Très étonnant (ou pas) cette différence d'appréciation entre les critiques presse (note moyenne de 2,8) et les critiques spectateur (4,2) ; mais n'en doutez pas ce sont les spectateurs qui ont raison. C'est vraiment stupéfiant cette différence de notation, au point que je me demande à quel point les critiques presse (ceux qui ont donné de mauvaises notes à ce film) ont compris l'objet de ce film. Ne pas comprendre que le fond historique n'est qu'un prétexte pour explorer le duel psychologique entre Douglas Kelley (le psychiatre) et, entre autres, Hermann Göring, il fallait oser... et ils ont osé.

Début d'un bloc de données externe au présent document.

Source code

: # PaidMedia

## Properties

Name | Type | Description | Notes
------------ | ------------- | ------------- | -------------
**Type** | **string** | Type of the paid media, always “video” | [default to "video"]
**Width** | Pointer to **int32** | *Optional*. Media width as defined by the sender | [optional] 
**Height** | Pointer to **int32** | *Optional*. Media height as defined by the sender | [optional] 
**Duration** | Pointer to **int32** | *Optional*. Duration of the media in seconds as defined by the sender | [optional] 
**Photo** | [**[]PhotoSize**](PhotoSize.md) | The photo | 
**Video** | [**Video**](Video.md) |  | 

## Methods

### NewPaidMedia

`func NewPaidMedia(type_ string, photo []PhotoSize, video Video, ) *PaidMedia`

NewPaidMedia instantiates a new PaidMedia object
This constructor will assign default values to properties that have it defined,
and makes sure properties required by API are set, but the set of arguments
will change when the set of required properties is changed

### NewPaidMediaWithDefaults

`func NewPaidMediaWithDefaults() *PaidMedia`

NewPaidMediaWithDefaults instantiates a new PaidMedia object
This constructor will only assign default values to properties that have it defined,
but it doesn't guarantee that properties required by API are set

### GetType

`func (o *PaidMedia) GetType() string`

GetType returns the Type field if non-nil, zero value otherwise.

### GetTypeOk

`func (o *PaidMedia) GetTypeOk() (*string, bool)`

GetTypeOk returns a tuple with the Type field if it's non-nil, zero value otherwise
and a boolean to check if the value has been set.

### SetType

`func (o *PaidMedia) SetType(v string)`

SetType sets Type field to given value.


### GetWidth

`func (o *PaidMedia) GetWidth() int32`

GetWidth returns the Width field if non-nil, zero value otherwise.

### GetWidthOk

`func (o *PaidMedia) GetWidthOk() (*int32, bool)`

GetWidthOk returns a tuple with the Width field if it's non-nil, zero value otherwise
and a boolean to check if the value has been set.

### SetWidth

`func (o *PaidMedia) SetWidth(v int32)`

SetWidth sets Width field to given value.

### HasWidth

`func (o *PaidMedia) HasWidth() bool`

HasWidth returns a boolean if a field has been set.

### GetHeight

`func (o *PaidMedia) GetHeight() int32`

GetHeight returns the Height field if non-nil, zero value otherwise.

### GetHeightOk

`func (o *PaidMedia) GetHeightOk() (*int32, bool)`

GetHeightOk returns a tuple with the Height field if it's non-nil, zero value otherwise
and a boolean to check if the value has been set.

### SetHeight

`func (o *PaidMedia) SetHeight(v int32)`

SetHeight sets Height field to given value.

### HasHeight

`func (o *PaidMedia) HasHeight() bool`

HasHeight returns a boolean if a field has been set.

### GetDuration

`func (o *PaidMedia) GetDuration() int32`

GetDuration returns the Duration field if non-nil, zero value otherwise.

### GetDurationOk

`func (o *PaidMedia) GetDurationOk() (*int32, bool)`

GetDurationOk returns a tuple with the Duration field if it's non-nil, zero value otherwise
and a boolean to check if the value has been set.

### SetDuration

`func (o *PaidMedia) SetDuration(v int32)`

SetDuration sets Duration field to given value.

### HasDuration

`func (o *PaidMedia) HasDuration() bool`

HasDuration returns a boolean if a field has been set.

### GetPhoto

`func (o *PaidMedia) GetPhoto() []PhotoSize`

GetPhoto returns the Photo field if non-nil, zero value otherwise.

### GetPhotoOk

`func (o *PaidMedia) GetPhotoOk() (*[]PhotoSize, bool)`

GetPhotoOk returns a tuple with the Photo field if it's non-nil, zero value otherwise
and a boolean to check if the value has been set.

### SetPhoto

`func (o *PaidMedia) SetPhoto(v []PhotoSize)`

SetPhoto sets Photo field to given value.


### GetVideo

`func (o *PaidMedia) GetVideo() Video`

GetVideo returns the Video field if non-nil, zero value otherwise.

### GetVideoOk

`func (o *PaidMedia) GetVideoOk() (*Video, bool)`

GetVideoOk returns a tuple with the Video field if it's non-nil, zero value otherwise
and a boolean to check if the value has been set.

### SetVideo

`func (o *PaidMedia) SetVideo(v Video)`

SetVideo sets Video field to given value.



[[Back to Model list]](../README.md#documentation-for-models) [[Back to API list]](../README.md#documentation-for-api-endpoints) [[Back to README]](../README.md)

Non accessoirement, ce film relate également, comment le droit international a été créé pour que plus jamais les horreurs nazies ne puissent se reproduire. Les créateurs de ce droit (Anglais, Étasuniens, Français et Soviétiques) ont d'ailleurs dû faire l'impasse sur leurs incohérences (puisqu'ils ont largement pratiqué les génocides, notamment dans leurs guerres coloniales) pour arriver à définir juridiquement ce qui devrait rester à jamais interdit dans les guerres. Un vœu pieux puisque depuis, ces mêmes pays (parmi bien d'autres) ont largement enfreint leurs propres règles et qu'aujourd'hui ce droit est carrément moribond.
Mais bon, il ne faut pas en demander trop non plus aux professionnels de la critique négative, notamment pour qu'ils comprennent que ce film est en réalité d'une terrible actualité.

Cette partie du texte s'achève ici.